[Stored data entries]
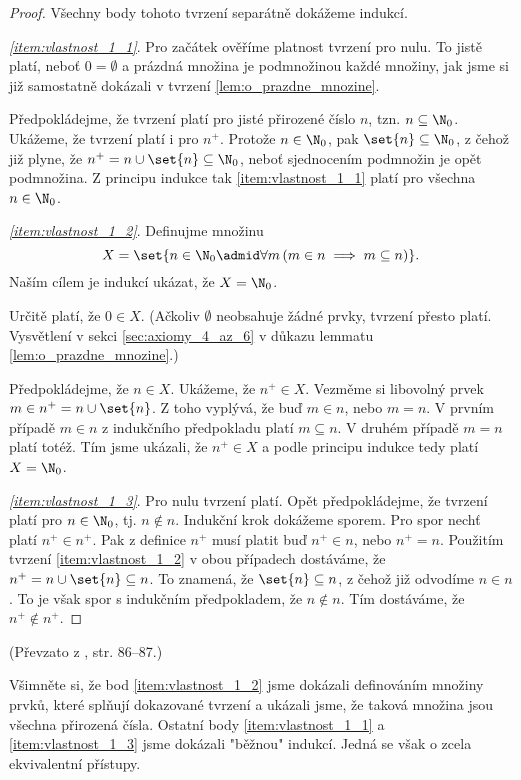 \begin{proof}
    Všechny body tohoto tvrzení separátně dokážeme indukcí.\par
    \textit{\ref{item:vlastnost_1_1}}. Pro začátek ověříme platnost tvrzení pro nulu. To jistě platí, neboť $0=\emptyset$ a prázdná množina je podmnožinou každé množiny, jak jsme si již samostatně dokázali v tvrzení \ref{lem:o_prazdne_mnozine}.\par
    Předpokládejme, že tvrzení platí pro jisté přirozené číslo $n$, tzn. $n\subseteq\N_0$. Ukážeme, že tvrzení platí i pro $n^+$. Protože $n\in\N_0$, pak $\set{n}\subseteq\N_0$, z čehož již plyne, že $n^+=n\cup\set{n}\subseteq\N_0$, neboť sjednocením podmnožin je opět podmnožina. Z principu indukce tak \ref{item:vlastnost_1_1} platí pro všechna $n\in\N_0$.\par
    \textit{\ref{item:vlastnost_1_2}}. Definujme množinu
    \begin{equation*}
        X=\set{n\in\N_0\admid \forall m\,(m\in n\implies m\subseteq n)}.
    \end{equation*} 
    Naším cílem je indukcí ukázat, že $X=\N_0$.\par
    Určitě platí, že $0\in X$. (Ačkoliv $\emptyset$ neobsahuje žádné prvky, tvrzení přesto platí. Vysvětlení v sekci \ref{sec:axiomy_4_az_6} v důkazu lemmatu \ref{lem:o_prazdne_mnozine}.)\par
    Předpokládejme, že $n\in X$. Ukážeme, že $n^+\in X$. Vezměme si libovolný prvek $m\in n^+=n\cup\set{n}$. Z toho vyplývá, že buď $m\in n$, nebo $m=n$. V prvním případě $m\in n$ z indukčního předpokladu platí $m\subseteq n$. V druhém případě $m=n$ platí totéž. Tím jsme ukázali, že $n^+\in X$ a podle principu indukce tedy platí $X=\N_0$.\par
    \textit{\ref{item:vlastnost_1_3}}. Pro nulu tvrzení platí. Opět předpokládejme, že tvrzení platí pro $n\in\N_0$, tj. $n\notin n$. Indukční krok dokážeme sporem. Pro spor nechť platí $n^+\in n^+$. Pak z definice $n^+$ musí platit buď $n^+\in n$, nebo $n^+=n$. Použitím tvrzení \ref{item:vlastnost_1_2} v obou případech dostáváme, že $n^+=n\cup\set{n}\subseteq n$. To znamená, že $\set{n}\subseteq n$, z čehož již odvodíme $n\in n$. To je však spor s indukčním předpokladem, že $n\notin n$. Tím dostáváme, že $n^+\notin n^+$.
\end{proof}
(Převzato z \cite{BalcarStepanek1986}, str. 86--87.)\par
Všimněte si, že bod \ref{item:vlastnost_1_2} jsme dokázali definováním množiny prvků, které splňují dokazované tvrzení a ukázali jsme, že taková množina jsou všechna přirozená čísla. Ostatní body \ref{item:vlastnost_1_1} a \ref{item:vlastnost_1_3} jsme dokázali "běžnou" indukcí. Jedná se však o zcela ekvivalentní přístupy.
\medskip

*What to produce:*
Could you reproduce exactly the lines of the entries above, from the one with "Předpokládejme, že tvrzení platí pro jisté" through the one with "Určitě platí, že", and nothing else?

*Output of the task:*
    Předpokládejme, že tvrzení platí pro jisté přirozené číslo $n$, tzn. $n\subseteq\N_0$. Ukážeme, že tvrzení platí i pro $n^+$. Protože $n\in\N_0$, pak $\set{n}\subseteq\N_0$, z čehož již plyne, že $n^+=n\cup\set{n}\subseteq\N_0$, neboť sjednocením podmnožin je opět podmnožina. Z principu indukce tak \ref{item:vlastnost_1_1} platí pro všechna $n\in\N_0$.\par
    \textit{\ref{item:vlastnost_1_2}}. Definujme množinu
    \begin{equation*}
        X=\set{n\in\N_0\admid \forall m\,(m\in n\implies m\subseteq n)}.
    \end{equation*} 
    Naším cílem je indukcí ukázat, že $X=\N_0$.\par
    Určitě platí, že $0\in X$. (Ačkoliv $\emptyset$ neobsahuje žádné prvky, tvrzení přesto platí. Vysvětlení v sekci \ref{sec:axiomy_4_az_6} v důkazu lemmatu \ref{lem:o_prazdne_mnozine}.)\par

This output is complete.